For some reason, right now, while reading Mauro’s book for what is probably the eighth time, I feel myself being maniacally magnetized to the phantom presence of Goddesses. What would certain Goddesses say about this book? Would the Goddesses that came forward, themselves magnetized by how Mauro’s work herein has come from energy being applied to husking, be feminist (“This must be man and the terrible is”)? Would the Goddesses needfully “discountenance” man? Would they hunger for man (“with my heart help a little his”)? Even join man in his caves (“we know man and his caves”)? Is this book a form of fertile ground? Is it cosmic dirt?  Is a Goddess, literally, “faith poetically set forth”?

Yesterday, when in a somehow less needy place than usual in my dance practice, I was so grateful when I was able to dance my entire dance as gratitude to the divine. Yes: when I offer it I offer it in an intentionally open-ended way. I want it to be accessible to anyone, to anything, that might need it. 
Mauro’s strange but notably unstrained lyric touches me now, as a similar form of offer. This is language with no strings attached. The no strings, the feeling that because this space is not pre-designated in the context of content, is the gift of procedural works not obviously focused solely on content as path. There are many ways of having made ones way through something or gotten somewhere by way of it. There are many paths to walk.

While on the path with bare feet and without my shirt I am looking up. It is beginning to rain and rain is falling into my open eyes. When my eyes get full with this wetness being given me (rather than it being a wetness come from me as in the case of human tears), I turn my eyes to the ground (“the land it is formed”).  What I see, delights me: the curled quantities of the sides of old computer paper that I used to make winding nests with as a child. I used to hoard the ringlet reams and now here they are! Remnants of what once was something whole (a whole sheet of computer paper). If not overwhelmed by and driven primarily by its own relationship to delivering content, is a work narrative? Procedural approaches of sieving typical reality into something else, into a place built by way of renovation of a place that once was, but now, is differently, often result in space somehow having been emptied, excavated. That space can then be treated like a bowl--a bowl is a place in which new things can combine.

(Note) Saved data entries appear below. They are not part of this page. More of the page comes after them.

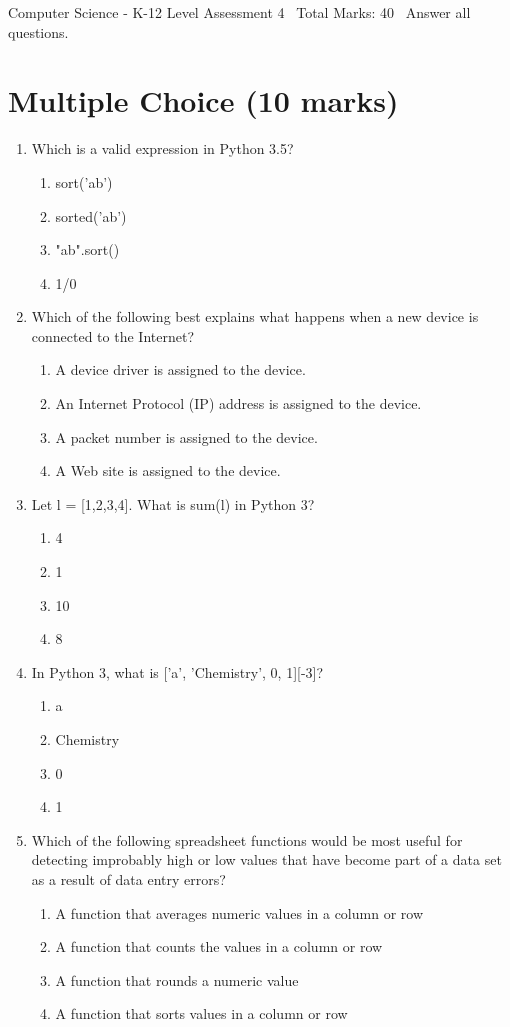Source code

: \documentclass[12pt]{article}
\begin{document}
\begin{center}
Computer Science - K-12 Level Assessment 4 \
Total Marks: 40 \
Answer all questions.
\end{center}

\section*{Multiple Choice (10 marks)}
\begin{enumerate}[label=\arabic*.]
\item Which is a valid expression in Python 3.5?
\begin{enumerate}[label=(\alph*)]
    \item sort('ab')
    \item sorted('ab')
    \item "ab".sort()
    \item 1/0
\end{enumerate}
\item Which of the following best explains what happens when a new device is connected to the Internet?
\begin{enumerate}[label=(\alph*)]
    \item A device driver is assigned to the device.
    \item An Internet Protocol (IP) address is assigned to the device.
    \item A packet number is assigned to the device.
    \item A Web site is assigned to the device.
\end{enumerate}
\item Let l = [1,2,3,4]. What is sum(l) in Python 3?
\begin{enumerate}[label=(\alph*)]
    \item 4
    \item 1
    \item 10
    \item 8
\end{enumerate}
\item In Python 3, what is ['a', 'Chemistry', 0, 1][-3]?
\begin{enumerate}[label=(\alph*)]
    \item a
    \item Chemistry
    \item 0
    \item 1
\end{enumerate}
\item Which of the following spreadsheet functions would be most useful for detecting improbably high or low values that have become part of a data set as a result of data entry errors?
\begin{enumerate}[label=(\alph*)]
    \item A function that averages numeric values in a column or row
    \item A function that counts the values in a column or row
    \item A function that rounds a numeric value
    \item A function that sorts values in a column or row
\end{enumerate}
\end{enumerate}
\end{document}
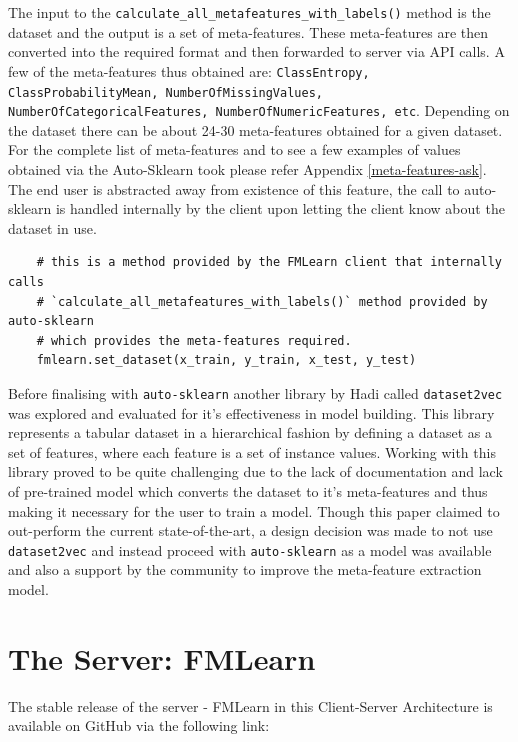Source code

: The input to the \texttt{calculate\_all\_metafeatures\_with\_labels()} method is the dataset and the output is a set of meta-features. These meta-features are then converted into the required format and then forwarded to server via API calls. A few of the meta-features thus obtained are: \texttt{ClassEntropy, ClassProbabilityMean, NumberOfMissingValues, NumberOfCategoricalFeatures, NumberOfNumericFeatures, etc}. Depending on the dataset there can be about 24-30 meta-features obtained for a given dataset. For the complete list of meta-features and to see a few examples of values obtained via the Auto-Sklearn took please refer Appendix \ref{meta-features-ask}. The end user is abstracted away from existence of this feature, the call to auto-sklearn is handled internally by the client upon letting the client know about the dataset in use.

\begin{lstlisting}
    # this is a method provided by the FMLearn client that internally calls
    # `calculate_all_metafeatures_with_labels()` method provided by auto-sklearn
    # which provides the meta-features required.
    fmlearn.set_dataset(x_train, y_train, x_test, y_test)
\end{lstlisting}

Before finalising with \texttt{auto-sklearn} another library by Hadi called \texttt{dataset2vec} \citep{dataset2vec} was explored and evaluated for it's effectiveness in model building. This library represents a tabular dataset in a hierarchical fashion by defining a dataset as a set of features, where each feature is a set of instance values. Working with this library proved to be quite challenging due to the lack of documentation and lack of pre-trained model which converts the dataset to it's meta-features and thus making it necessary for the user to train a model. Though this paper claimed to out-perform the current state-of-the-art, a design decision was made to not use \texttt{dataset2vec} and instead proceed with \texttt{auto-sklearn} as a model was available and also a support by the community to improve the meta-feature extraction model.

\section{The Server: FMLearn}
\label{fmlearn-server}

The stable release of the server - FMLearn in this Client-Server Architecture is available on GitHub via the following link:

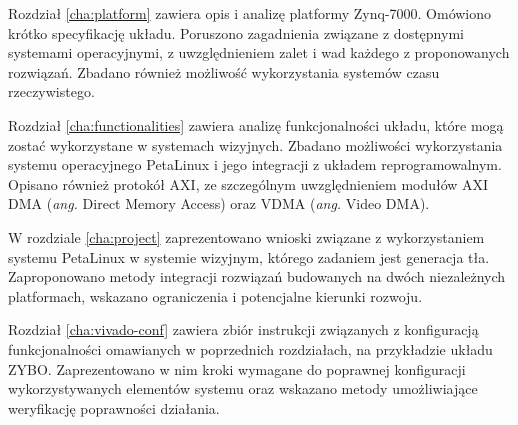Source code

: Rozdział \ref{cha:platform} zawiera opis i analizę platformy Zynq-7000. Omówiono krótko specyfikację układu. Poruszono zagadnienia związane z dostępnymi systemami operacyjnymi, z uwzględnieniem zalet i wad każdego z proponowanych rozwiązań. Zbadano również możliwość wykorzystania systemów czasu rzeczywistego.

Rozdział \ref{cha:functionalities} zawiera analizę funkcjonalności układu, które mogą zostać wykorzystane w systemach wizyjnych. Zbadano możliwości wykorzystania systemu operacyjnego PetaLinux i jego integracji z układem reprogramowalnym. Opisano również protokół AXI, ze szczególnym uwzględnieniem modułów AXI DMA (\emph{ang.} Direct Memory Access) oraz VDMA (\emph{ang.} Video DMA).

W rozdziale \ref{cha:project} zaprezentowano wnioski związane z wykorzystaniem systemu PetaLinux w systemie wizyjnym, którego zadaniem jest generacja tła. Zaproponowano metody integracji rozwiązań budowanych na dwóch niezależnych platformach, wskazano ograniczenia i potencjalne kierunki rozwoju.

Rozdział \ref{cha:vivado-conf} zawiera zbiór instrukcji związanych z konfiguracją funkcjonalności omawianych w poprzednich rozdziałach, na przykładzie układu ZYBO. Zaprezentowano w nim kroki wymagane do poprawnej konfiguracji wykorzystywanych elementów systemu oraz wskazano metody umożliwiające weryfikację poprawności działania.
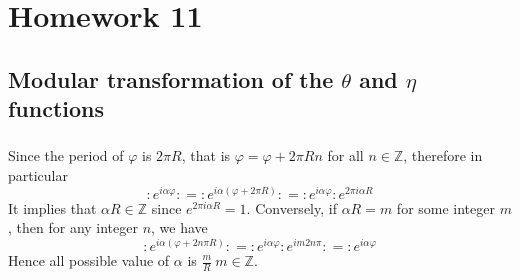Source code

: \newpage
\section{Homework 11}
\subsection{Modular transformation of the $\theta$ and $\eta$ functions}
\subsubsection{}
Since the period of $\varphi$ is $2\pi R$, that is $\varphi = \varphi +  2 \pi R n$ for all $n \in \mathbb{Z}$, therefore in particular
\begin{equation}
	:e^{i\alpha \varphi}: = : e^{i \alpha (\varphi+ 2 \pi R)}: = : e^{i \alpha \varphi}: e^{2 \pi i \alpha R}
\end{equation}
It implies that $\alpha R \in \mathbb{Z}$ since $e^{2\pi i \alpha R}=1$. Conversely, if $\alpha R = m$ for some integer $m$, then for any integer $n$, we have 
\begin{equation}
	:e^{i\alpha(\varphi + 2n \pi R)}: = :e^{i \alpha \varphi}: e^{i m 2n \pi}: = :e^{i\alpha \varphi}
\end{equation}
Hence all possible value of $\alpha$ is $\frac{m}{R}\ m \in \mathbb{Z}$.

Forbidden rice beneath hearts of palm cut into the shape of a flower? Ingredients that might have seemed outdated or overused or plain ‘ole boring in how they previously existed in relationship to you, can suddenly be made meaningful--possibly integral to you again. 
In a book in which political speeches and political spaces conspire to inform a form of unexpected grace, “there be thorns.” Still, the “un-imagined freedom” abounds herein. Mauro has generated a promulgation without any one thing to say.